• **Assignment**
Look below for the line holding "2. Filter - filtering" and the line holding "4. provisioned read/write capacity". Transcribe exactly those lines and all lines between them, nothing more.

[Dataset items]
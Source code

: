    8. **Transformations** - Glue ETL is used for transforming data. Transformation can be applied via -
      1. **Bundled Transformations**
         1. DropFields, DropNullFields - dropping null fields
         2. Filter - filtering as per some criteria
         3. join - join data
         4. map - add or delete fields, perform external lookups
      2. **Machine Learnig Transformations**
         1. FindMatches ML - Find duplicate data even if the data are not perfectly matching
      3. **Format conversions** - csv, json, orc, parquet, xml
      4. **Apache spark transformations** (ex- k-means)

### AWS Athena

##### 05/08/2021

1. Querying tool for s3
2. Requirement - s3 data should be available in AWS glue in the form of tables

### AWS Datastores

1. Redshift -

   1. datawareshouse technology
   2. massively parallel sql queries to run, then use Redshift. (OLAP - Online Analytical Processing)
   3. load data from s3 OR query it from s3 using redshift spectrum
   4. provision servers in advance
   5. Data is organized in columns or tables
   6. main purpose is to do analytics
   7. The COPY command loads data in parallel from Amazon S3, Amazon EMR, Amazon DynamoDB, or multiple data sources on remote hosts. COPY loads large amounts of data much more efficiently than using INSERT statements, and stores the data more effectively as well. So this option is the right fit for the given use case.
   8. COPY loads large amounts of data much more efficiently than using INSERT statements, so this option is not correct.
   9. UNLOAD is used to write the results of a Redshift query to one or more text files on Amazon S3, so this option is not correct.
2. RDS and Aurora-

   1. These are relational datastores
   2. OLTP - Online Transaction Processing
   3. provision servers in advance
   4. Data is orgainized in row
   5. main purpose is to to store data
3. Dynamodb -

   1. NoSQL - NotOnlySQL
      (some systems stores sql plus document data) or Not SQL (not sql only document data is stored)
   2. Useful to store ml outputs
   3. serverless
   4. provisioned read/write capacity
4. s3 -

• **Result for this exercise**
         2. Filter - filtering as per some criteria
         3. join - join data
         4. map - add or delete fields, perform external lookups
      2. **Machine Learnig Transformations**
         1. FindMatches ML - Find duplicate data even if the data are not perfectly matching
      3. **Format conversions** - csv, json, orc, parquet, xml
      4. **Apache spark transformations** (ex- k-means)

### AWS Athena

##### 05/08/2021

1. Querying tool for s3
2. Requirement - s3 data should be available in AWS glue in the form of tables

### AWS Datastores

1. Redshift -

   1. datawareshouse technology
   2. massively parallel sql queries to run, then use Redshift. (OLAP - Online Analytical Processing)
   3. load data from s3 OR query it from s3 using redshift spectrum
   4. provision servers in advance
   5. Data is organized in columns or tables
   6. main purpose is to do analytics
   7. The COPY command loads data in parallel from Amazon S3, Amazon EMR, Amazon DynamoDB, or multiple data sources on remote hosts. COPY loads large amounts of data much more efficiently than using INSERT statements, and stores the data more effectively as well. So this option is the right fit for the given use case.
   8. COPY loads large amounts of data much more efficiently than using INSERT statements, so this option is not correct.
   9. UNLOAD is used to write the results of a Redshift query to one or more text files on Amazon S3, so this option is not correct.
2. RDS and Aurora-

   1. These are relational datastores
   2. OLTP - Online Transaction Processing
   3. provision servers in advance
   4. Data is orgainized in row
   5. main purpose is to to store data
3. Dynamodb -

   1. NoSQL - NotOnlySQL
      (some systems stores sql plus document data) or Not SQL (not sql only document data is stored)
   2. Useful to store ml outputs
   3. serverless
   4. provisioned read/write capacity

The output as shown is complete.